Prediction

From Training Material
Jump to navigation Jump to search
title
Regresssion
author
Yolande Tra

Introduction to Simple Linear Regression。

Simple Regression

In simple linear regression, we predict scores on one variable from the scores on a second variable.

  • Criterion variable: The variable we are predicting, referred to as Y.
  • Predictor variable: The variable we are basing our predictions on, referred to as X.

When there is only one predictor variable, the prediction method is called simple regression

  • In simple linear regression, the predictions of Y when plotted as a function of X form a straight line.
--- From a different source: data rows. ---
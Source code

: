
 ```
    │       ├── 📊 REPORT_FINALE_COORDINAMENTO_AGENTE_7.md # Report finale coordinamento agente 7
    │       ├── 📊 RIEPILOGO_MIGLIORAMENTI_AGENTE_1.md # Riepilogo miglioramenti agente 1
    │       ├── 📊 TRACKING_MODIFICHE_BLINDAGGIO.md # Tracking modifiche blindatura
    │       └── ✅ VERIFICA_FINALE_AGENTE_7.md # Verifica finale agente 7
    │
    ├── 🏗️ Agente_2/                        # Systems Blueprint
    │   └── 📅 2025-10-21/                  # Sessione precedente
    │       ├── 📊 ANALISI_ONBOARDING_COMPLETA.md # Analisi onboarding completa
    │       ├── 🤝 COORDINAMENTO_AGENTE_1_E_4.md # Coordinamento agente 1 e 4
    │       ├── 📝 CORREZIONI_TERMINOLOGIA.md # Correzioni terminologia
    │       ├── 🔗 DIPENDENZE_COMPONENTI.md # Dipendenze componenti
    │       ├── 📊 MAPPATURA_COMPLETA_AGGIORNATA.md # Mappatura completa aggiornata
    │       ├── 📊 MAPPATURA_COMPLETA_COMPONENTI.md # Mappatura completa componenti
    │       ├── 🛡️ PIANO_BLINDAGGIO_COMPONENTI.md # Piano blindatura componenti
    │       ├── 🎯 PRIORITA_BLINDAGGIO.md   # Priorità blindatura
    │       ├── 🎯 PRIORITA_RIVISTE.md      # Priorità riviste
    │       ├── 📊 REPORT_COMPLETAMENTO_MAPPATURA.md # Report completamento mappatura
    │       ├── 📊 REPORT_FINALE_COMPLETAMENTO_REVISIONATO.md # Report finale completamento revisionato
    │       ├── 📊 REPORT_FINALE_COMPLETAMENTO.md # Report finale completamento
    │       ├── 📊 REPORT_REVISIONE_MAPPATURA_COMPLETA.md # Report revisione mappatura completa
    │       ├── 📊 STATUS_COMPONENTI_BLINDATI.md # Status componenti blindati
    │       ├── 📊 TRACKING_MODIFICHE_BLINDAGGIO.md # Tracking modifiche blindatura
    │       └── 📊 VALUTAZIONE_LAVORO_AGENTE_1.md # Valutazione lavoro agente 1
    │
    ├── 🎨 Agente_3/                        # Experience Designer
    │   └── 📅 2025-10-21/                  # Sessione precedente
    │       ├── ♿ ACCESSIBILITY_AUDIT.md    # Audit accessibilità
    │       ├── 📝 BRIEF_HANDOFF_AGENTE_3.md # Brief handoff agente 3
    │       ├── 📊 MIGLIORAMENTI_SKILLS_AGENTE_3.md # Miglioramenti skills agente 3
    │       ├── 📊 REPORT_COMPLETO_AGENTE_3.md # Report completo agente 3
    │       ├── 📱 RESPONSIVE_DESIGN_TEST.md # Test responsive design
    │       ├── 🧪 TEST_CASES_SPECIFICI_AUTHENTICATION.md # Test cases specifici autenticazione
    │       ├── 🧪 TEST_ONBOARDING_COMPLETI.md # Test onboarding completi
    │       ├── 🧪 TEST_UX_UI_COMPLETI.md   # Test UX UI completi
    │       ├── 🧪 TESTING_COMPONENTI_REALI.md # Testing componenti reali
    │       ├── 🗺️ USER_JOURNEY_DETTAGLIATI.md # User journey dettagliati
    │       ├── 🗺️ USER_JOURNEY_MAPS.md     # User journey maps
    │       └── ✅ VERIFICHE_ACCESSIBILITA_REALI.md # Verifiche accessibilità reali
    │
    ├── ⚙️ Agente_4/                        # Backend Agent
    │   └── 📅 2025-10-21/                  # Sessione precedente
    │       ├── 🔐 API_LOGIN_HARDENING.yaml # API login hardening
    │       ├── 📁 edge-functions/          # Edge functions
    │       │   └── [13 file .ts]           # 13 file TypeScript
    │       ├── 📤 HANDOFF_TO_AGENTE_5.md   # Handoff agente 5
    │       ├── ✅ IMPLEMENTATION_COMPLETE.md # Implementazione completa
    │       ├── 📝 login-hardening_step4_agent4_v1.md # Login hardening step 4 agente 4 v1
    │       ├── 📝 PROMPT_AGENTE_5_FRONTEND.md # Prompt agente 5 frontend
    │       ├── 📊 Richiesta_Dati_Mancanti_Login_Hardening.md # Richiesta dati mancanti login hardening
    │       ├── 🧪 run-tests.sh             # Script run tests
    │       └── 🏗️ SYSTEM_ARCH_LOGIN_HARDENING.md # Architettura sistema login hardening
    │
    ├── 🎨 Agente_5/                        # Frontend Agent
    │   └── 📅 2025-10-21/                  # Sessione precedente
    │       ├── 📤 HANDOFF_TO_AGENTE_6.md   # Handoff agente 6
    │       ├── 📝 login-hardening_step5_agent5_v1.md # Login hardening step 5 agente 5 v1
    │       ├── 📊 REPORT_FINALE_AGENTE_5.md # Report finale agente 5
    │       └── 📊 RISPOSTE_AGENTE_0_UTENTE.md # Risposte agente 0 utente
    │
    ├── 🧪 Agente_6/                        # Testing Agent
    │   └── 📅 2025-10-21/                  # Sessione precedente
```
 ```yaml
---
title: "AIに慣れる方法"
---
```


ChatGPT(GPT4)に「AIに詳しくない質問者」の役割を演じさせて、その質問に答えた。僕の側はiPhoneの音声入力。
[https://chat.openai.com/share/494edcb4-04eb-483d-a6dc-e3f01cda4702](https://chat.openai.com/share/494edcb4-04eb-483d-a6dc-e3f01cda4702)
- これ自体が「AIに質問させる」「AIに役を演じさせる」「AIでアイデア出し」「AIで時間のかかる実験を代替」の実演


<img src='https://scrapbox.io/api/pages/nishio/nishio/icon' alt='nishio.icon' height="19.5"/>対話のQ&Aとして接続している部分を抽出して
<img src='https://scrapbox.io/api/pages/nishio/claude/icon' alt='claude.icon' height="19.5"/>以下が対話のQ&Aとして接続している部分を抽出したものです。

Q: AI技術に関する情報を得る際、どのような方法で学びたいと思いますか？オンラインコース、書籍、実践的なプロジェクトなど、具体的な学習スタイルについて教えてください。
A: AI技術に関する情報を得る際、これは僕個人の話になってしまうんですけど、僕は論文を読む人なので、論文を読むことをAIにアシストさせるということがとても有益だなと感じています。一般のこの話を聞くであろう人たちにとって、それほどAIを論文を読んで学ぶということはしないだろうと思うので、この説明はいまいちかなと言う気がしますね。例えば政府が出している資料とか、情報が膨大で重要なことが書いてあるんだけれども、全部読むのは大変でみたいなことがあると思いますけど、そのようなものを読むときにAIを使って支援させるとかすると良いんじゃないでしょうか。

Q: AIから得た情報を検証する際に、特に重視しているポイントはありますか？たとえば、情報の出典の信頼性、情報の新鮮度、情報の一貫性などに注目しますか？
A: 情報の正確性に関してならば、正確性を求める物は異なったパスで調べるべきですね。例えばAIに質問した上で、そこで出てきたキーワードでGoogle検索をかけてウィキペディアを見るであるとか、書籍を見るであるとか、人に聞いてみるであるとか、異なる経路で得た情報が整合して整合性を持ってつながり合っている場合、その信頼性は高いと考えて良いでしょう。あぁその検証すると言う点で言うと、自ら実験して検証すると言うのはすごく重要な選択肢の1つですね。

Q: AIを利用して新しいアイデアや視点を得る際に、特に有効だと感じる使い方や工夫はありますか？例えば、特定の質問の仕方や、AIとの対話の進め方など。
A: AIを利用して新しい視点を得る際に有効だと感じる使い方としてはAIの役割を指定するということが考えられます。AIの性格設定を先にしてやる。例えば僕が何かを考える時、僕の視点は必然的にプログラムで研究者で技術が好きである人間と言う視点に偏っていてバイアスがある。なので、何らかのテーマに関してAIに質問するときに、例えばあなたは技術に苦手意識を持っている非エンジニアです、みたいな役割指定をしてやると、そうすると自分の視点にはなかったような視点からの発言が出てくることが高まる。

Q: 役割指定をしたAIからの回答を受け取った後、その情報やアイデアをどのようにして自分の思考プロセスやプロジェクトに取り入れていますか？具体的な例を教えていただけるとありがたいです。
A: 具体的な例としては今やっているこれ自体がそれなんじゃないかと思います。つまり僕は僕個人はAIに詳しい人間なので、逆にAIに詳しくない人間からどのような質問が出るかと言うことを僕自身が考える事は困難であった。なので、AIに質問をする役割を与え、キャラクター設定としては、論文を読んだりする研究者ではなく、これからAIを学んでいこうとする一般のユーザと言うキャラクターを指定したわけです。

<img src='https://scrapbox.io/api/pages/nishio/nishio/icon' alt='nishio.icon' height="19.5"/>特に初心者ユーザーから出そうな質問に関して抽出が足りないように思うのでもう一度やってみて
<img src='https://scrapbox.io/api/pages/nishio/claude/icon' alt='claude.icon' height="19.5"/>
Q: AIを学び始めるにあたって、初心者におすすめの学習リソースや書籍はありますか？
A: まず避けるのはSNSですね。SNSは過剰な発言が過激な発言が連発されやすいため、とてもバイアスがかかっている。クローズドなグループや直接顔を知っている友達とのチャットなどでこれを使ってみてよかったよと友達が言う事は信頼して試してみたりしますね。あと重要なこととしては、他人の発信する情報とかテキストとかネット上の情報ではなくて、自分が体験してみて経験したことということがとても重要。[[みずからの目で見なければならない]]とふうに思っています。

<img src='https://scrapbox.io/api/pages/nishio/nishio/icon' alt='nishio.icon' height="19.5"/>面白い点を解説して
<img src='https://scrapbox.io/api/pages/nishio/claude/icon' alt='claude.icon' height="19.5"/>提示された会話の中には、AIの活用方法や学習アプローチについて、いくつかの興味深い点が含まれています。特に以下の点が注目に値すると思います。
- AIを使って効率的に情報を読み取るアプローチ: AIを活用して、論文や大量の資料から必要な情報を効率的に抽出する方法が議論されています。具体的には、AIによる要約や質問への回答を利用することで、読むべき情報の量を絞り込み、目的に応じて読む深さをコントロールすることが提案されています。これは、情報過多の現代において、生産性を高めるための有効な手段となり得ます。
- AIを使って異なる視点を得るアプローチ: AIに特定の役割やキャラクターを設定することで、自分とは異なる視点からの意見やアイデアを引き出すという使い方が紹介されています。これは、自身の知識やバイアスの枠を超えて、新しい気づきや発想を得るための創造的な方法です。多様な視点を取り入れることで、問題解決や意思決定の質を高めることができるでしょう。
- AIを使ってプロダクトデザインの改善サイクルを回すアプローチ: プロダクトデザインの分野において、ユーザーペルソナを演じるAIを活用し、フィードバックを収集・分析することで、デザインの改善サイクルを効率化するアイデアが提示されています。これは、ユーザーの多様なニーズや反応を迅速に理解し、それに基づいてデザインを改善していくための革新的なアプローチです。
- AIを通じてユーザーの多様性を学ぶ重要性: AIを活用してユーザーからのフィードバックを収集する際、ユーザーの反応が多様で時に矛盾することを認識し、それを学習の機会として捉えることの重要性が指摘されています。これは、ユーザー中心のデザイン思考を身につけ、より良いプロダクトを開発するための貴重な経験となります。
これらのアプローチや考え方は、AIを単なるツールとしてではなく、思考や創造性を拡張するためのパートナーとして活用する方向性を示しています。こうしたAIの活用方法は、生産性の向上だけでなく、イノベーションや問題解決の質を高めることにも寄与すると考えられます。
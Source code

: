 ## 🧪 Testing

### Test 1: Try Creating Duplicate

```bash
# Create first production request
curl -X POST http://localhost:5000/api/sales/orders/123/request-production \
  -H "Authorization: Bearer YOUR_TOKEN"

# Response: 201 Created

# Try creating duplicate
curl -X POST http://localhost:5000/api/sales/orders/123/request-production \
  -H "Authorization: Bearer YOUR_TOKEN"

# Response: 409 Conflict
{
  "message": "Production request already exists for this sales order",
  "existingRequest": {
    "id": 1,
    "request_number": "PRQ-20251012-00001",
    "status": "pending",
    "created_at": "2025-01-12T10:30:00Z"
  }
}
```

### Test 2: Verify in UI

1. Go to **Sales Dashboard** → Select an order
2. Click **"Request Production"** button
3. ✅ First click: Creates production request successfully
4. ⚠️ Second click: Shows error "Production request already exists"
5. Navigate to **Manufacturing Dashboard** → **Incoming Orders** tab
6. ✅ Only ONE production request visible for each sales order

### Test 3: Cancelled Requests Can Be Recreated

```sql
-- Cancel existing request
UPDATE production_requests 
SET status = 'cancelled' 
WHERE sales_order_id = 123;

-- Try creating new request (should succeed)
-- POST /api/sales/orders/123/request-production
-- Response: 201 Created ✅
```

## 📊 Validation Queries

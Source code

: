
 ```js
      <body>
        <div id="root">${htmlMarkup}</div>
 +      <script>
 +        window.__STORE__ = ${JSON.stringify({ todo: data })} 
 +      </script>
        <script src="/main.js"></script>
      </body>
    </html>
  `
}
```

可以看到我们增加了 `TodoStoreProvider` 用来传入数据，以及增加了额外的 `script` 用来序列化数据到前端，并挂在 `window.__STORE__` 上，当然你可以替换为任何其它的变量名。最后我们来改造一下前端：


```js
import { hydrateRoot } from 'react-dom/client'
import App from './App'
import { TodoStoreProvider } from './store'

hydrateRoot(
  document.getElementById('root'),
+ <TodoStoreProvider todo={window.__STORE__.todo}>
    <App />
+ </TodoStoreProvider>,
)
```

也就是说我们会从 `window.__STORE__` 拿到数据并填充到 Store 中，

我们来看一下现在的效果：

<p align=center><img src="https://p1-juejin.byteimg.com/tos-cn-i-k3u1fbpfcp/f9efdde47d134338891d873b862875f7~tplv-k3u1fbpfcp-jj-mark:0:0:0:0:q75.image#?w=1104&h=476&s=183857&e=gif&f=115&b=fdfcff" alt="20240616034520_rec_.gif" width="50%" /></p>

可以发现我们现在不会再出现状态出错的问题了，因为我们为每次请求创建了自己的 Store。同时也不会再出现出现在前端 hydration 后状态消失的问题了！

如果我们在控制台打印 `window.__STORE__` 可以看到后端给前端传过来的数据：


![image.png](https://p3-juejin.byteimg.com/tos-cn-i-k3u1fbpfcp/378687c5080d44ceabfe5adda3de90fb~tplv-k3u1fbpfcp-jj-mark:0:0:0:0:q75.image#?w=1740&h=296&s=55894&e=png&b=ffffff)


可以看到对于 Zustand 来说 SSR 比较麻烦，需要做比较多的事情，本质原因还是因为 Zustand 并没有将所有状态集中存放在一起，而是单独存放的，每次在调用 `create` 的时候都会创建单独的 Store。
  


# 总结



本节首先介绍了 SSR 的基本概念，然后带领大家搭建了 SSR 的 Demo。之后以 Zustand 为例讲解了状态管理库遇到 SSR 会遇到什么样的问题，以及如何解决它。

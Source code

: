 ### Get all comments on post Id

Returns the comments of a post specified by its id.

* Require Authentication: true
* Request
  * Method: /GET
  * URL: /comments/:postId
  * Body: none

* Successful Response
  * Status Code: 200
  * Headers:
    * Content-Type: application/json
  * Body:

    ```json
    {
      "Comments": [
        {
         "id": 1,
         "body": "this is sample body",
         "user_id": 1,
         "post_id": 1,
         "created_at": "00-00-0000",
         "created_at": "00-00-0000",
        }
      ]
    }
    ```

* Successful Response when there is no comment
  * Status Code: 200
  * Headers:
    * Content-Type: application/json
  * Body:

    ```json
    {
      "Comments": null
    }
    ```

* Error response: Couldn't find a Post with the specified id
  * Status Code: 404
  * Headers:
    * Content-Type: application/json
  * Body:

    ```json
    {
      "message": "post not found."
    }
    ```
Simple Regression Example。

Data in the table are plotted in the graph below.

  • there is a positive relationship between X and Y.
  • If you were going to predict Y from X,
  • the higher the value of X, the higher your prediction of Y.
ClipCapIt-140603-213413.PNG X Y
1.00 1.00
2.00 2.00
3.00 1.30
4.00 3.75
5.00 2.25

Linear regression。

  • Linear regression consists of finding the best-fitting straight line through the points.
  • The best-fitting line is called a regression line


Example
ClipCapIt-140603-213934.PNG
  • The black diagonal line is the regression line and consists of the predicted score on Y for each possible value of X.
  • The vertical lines from the points to the regression line represent the errors of prediction.
  • the red point is very near the regression line; its error of prediction is small.
  • By contrast, the yellow point is much higher than the regression line and therefore its error of prediction is large.

Regression Line。

The error of prediction

The error of prediction for a point is the value of the point minus the predicted value (the value on the line)


Example
  • the predicted values (Y') and the errors of prediction (Y-Y').
  • the first point has a Y of 1.00 and a predicted Y of 1.21. Therefore its error of prediction is -0.21.
X Y Y' Y-Y' (Y-Y')2
1.00 1.00 1.210 -0.210 0.044
2.00 2.00 1.635 0.365 0.133
3.00 1.30 2.060 -0.760 0.578
4.00 3.75 2.485 1.265 1.600
5.00 2.25 2.910 -0.660 0.436

Regression Line。

The Best Fitting Line

What does it meant by "best fitting line" ?
  • By far the most commonly used criterion for the best fitting line is the line that minimizes the sum of the squared errors of prediction.
  • That is the criterion that was used to find the line in previous regression line graph.
  • The last column in the previous table shows the squared errors of prediction.
  • The sum of the squared errors of prediction shown in the previous table is lower than it would be for any other regression line.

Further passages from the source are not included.